Diario Concepción, Luz María Astorga

El show no debe seguir. Esta fue la semana de los cuchillos y colmillos… Ahora, o el sistema político hace un mea culpa y gira sobre sus pies para retomar las buenas prácticas, la ética y los principios, o sigue a tranco firme hacia el despeñadero. La DC se decidió. De los demás no escuchamos palabra.

Lo que pasa en Chile sucedió antes en países vecinos. En Perú se llegó a desmantelar el sistema de partidos hace unos 20 años. Y se ve también en Francia y España. Claudio Fuentes, académico de la U. Diego Portales, incluye a Estados Unidos, con el triunfo de Donald Trump, porque se trata de una crisis de proyectos ideológicos. “En la historia chilena, cada 50 o 60 años hemos visto cosas parecidas; luego resurgen partidos, aparecen nombres nuevos… Este ciclo de decadencia aún no termina”, remata.

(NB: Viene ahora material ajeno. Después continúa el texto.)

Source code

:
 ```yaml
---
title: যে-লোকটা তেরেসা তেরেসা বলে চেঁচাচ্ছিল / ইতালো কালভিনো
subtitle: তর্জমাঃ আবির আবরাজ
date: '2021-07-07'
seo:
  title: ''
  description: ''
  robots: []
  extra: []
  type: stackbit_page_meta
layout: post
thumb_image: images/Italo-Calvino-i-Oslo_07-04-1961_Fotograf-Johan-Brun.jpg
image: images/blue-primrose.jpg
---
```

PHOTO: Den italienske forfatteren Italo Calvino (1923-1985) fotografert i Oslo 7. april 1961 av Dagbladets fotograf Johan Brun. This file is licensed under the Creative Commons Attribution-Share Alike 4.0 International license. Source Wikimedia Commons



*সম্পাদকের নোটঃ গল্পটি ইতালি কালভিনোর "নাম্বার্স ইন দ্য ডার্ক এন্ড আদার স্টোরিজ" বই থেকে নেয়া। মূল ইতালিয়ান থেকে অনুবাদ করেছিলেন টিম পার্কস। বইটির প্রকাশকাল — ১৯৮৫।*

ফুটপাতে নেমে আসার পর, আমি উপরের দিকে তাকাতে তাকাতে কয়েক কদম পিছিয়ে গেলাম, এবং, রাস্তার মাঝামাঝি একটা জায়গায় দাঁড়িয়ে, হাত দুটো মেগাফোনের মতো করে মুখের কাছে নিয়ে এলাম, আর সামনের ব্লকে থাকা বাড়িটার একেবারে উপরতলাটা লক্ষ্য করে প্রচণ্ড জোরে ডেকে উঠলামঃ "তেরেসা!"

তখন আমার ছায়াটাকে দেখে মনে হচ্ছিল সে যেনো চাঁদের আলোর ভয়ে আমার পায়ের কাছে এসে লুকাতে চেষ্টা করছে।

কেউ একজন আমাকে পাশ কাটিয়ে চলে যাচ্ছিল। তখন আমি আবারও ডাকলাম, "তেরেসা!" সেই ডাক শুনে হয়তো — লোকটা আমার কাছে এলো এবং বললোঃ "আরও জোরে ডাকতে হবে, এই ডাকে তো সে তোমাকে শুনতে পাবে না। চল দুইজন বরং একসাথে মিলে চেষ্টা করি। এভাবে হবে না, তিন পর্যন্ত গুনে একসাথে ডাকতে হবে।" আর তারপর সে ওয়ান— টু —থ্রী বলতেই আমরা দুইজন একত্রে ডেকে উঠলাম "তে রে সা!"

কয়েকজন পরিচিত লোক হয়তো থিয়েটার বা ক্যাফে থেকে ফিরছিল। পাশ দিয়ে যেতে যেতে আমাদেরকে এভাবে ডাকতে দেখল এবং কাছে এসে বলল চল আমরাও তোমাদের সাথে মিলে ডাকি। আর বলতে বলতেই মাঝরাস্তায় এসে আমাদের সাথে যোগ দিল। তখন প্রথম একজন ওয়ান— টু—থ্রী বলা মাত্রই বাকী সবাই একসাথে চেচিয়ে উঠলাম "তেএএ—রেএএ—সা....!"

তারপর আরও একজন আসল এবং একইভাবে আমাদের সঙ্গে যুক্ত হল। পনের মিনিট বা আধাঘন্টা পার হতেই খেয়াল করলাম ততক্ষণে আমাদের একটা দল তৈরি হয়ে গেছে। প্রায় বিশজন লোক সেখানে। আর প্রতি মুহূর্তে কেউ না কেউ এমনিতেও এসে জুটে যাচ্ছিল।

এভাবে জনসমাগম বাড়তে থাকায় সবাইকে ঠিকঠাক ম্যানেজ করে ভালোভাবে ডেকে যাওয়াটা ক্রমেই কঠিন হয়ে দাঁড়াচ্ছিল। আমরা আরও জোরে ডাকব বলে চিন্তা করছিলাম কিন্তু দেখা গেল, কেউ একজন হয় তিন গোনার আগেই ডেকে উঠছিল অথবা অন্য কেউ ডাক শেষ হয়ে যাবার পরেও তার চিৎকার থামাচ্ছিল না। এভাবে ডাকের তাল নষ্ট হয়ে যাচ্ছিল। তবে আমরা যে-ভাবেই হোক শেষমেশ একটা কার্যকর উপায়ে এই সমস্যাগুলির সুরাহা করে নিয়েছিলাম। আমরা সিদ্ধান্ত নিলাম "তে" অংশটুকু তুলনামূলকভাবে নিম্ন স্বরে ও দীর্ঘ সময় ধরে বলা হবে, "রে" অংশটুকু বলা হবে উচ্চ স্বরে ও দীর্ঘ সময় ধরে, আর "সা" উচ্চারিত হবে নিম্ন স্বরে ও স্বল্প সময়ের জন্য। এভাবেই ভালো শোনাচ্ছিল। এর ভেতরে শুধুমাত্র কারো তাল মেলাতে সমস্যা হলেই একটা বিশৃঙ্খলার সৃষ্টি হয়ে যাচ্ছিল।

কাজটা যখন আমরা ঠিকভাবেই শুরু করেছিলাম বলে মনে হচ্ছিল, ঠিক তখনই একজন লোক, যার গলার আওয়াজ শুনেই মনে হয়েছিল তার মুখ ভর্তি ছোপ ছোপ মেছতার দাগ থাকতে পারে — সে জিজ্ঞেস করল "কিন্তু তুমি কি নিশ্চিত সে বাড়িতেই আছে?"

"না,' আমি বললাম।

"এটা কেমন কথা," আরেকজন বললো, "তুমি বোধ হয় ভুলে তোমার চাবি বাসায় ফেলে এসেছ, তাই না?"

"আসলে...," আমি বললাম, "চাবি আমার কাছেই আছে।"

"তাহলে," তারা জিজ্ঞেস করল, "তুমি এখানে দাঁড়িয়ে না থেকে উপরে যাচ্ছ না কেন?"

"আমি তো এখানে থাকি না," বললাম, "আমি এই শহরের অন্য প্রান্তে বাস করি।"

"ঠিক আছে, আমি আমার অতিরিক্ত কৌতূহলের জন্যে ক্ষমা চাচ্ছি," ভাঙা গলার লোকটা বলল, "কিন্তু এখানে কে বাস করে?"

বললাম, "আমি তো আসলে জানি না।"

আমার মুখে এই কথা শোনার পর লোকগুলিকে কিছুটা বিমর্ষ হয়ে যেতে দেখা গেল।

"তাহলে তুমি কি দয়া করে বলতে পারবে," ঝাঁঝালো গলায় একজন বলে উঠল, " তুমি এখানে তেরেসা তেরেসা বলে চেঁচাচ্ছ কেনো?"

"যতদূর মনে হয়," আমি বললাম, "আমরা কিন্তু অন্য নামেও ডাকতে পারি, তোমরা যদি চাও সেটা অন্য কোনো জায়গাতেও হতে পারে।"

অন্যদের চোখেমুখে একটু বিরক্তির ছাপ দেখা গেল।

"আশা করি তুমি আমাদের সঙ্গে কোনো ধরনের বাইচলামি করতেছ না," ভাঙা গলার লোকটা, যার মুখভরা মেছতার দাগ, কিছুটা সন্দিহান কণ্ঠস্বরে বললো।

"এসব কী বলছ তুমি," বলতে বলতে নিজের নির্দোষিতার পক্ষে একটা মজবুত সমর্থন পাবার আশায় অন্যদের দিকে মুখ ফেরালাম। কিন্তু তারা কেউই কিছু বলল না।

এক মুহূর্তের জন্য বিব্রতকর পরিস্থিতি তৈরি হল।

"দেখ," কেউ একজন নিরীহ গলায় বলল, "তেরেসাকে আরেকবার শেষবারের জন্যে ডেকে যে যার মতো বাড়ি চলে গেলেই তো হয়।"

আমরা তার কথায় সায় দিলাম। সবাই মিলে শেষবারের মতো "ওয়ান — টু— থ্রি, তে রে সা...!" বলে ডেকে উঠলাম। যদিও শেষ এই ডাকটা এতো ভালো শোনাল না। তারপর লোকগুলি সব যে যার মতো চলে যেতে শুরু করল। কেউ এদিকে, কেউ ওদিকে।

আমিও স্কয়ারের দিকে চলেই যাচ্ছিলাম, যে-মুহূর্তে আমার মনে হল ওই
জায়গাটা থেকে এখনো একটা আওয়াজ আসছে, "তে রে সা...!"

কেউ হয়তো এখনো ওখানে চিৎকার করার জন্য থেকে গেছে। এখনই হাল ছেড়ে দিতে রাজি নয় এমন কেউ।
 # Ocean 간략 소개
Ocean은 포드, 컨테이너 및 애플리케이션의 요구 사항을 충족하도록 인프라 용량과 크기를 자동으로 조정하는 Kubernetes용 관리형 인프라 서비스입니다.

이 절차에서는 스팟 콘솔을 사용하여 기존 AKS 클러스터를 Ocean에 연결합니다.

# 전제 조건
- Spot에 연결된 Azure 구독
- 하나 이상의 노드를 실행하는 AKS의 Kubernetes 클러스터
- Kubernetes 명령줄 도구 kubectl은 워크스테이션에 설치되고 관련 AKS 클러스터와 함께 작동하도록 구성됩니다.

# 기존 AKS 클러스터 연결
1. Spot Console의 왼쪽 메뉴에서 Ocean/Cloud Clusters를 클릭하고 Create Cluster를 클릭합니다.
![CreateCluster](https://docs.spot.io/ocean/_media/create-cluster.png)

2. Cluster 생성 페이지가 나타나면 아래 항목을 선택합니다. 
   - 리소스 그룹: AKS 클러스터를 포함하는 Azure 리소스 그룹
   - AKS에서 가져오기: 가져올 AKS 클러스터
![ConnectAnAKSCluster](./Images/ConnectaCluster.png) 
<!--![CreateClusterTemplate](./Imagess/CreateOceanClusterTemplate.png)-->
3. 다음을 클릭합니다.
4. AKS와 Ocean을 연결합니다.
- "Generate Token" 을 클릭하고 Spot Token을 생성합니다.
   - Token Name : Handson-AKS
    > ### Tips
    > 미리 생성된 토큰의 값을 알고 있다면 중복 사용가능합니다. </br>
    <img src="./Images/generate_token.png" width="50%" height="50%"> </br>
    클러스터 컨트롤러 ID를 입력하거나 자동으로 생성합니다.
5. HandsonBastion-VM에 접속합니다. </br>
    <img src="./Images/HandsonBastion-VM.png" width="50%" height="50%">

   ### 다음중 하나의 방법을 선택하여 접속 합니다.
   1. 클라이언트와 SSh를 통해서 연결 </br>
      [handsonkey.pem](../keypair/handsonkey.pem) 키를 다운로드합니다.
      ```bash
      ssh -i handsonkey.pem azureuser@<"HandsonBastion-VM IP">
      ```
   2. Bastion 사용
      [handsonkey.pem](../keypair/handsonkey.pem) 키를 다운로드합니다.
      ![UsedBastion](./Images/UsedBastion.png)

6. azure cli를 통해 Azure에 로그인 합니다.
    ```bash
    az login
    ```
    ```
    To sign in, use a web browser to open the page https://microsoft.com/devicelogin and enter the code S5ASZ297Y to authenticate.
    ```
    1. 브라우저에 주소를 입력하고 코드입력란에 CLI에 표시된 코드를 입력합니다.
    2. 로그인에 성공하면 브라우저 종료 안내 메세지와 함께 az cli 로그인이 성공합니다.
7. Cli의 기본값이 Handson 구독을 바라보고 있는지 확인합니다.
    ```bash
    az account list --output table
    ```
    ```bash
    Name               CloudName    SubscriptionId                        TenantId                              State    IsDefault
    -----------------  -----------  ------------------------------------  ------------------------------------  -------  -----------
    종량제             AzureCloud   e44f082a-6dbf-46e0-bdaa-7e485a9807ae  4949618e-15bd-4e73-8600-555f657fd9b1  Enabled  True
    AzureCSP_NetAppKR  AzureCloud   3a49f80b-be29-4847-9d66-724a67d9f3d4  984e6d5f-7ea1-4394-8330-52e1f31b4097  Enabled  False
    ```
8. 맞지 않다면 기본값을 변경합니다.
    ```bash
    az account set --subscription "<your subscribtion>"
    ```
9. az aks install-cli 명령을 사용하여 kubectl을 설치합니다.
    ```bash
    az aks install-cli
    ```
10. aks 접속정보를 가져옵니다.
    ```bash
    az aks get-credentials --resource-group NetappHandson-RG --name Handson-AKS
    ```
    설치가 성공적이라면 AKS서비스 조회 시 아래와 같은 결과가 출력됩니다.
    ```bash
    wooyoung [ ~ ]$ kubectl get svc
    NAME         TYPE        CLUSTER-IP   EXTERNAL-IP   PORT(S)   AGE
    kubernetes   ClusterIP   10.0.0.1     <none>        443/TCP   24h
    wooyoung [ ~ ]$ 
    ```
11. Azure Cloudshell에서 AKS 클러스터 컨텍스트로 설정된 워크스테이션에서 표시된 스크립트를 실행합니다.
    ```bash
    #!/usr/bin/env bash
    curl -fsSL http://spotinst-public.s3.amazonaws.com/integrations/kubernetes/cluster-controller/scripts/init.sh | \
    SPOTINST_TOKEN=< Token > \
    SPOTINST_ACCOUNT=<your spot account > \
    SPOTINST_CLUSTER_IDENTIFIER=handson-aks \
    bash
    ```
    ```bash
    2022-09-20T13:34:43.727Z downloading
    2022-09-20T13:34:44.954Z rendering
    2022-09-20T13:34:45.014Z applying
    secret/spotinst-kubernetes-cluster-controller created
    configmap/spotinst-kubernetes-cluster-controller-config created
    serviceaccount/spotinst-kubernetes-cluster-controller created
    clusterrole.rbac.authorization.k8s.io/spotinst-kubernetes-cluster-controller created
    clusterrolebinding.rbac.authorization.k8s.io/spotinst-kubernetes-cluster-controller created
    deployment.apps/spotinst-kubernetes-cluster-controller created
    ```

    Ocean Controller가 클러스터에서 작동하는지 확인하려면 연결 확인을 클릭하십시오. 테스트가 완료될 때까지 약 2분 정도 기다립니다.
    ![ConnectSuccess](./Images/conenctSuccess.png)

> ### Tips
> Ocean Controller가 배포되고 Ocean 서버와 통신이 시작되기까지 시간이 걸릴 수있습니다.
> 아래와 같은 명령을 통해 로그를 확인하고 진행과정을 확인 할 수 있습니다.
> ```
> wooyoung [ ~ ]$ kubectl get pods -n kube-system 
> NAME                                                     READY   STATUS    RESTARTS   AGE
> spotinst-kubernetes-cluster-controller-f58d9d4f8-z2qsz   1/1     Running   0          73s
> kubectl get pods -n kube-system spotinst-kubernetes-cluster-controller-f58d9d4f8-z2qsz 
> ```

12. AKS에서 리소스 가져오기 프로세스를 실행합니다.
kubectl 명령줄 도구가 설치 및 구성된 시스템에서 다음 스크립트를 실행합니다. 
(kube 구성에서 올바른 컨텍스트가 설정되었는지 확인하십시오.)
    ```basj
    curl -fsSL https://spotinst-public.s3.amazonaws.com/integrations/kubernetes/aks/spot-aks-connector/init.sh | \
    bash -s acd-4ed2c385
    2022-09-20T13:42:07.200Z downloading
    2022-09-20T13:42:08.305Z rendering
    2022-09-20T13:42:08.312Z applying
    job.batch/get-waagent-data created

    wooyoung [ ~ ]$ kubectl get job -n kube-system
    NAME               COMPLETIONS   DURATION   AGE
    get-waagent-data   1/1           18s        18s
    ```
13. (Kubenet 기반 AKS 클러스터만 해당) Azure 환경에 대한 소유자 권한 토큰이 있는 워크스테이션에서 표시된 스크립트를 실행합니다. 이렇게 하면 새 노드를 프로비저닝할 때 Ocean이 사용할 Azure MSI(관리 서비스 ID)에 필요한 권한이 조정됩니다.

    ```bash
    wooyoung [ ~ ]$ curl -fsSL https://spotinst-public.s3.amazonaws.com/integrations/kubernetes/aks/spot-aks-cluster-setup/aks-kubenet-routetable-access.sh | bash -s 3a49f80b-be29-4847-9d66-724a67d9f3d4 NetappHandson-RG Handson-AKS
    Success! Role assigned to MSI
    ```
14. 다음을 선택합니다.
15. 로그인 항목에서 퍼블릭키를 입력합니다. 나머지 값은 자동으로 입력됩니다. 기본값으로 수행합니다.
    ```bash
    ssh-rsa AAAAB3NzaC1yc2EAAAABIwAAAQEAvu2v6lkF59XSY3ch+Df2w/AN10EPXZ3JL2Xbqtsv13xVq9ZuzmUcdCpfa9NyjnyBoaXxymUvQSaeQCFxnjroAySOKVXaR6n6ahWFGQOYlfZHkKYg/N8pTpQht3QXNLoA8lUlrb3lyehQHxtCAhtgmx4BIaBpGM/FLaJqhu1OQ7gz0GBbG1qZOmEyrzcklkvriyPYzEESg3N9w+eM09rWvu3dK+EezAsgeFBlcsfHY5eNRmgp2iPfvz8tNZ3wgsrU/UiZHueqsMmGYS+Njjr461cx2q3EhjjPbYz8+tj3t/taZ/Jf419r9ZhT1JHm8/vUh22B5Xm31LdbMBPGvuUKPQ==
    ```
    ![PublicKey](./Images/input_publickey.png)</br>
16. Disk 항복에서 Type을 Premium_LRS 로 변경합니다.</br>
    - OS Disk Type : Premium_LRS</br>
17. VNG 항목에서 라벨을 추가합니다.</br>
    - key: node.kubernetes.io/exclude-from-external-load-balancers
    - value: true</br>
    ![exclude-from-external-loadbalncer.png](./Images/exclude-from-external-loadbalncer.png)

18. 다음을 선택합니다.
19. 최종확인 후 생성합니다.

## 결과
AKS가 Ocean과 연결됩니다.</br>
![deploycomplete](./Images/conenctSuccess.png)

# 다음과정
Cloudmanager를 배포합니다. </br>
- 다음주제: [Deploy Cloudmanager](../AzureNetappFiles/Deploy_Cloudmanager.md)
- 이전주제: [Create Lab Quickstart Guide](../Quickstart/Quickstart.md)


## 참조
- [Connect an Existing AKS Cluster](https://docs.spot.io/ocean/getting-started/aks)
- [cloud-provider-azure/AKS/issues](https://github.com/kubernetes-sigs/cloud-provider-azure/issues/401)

Claudio Fuentes, dibuja el cuadro así:

“De vuelta a la democracia, todos los partidos sufrieron un encapsulamiento en que las dirigencias definieron una forma de hacer las cosas y no dejaron espacio a la renovación. Por eso la vuelta de Lagos, de Piñera, de Bachelet. Los partidos, a partir de ese momento, son solo máquinas de poder”.

Nadie reclamó. Había pocos militantes, era fácil controlarlos. El refichaje mostró que tiendas que figuraban con 100 mil inscritos, en verdad tenían un tercio. Y de esos 30 mil, añade Fuentes, cuando se tomaban decisiones trascendentes votaban 10 mil. O sea, hablamos de “maquinarias chiquitas, fáciles de manejar dando puestos de trabajo, generando vínculos clientelares, acceso a recursos. De eso no se salva ni uno”.

Además, administrando poder los partidos no generaron pensamiento ideológico, ni plantearon nuevos temas. Todo quedó en manos de los tecnócratas que decidían. Y empezaron a instalarse los proyectos personales.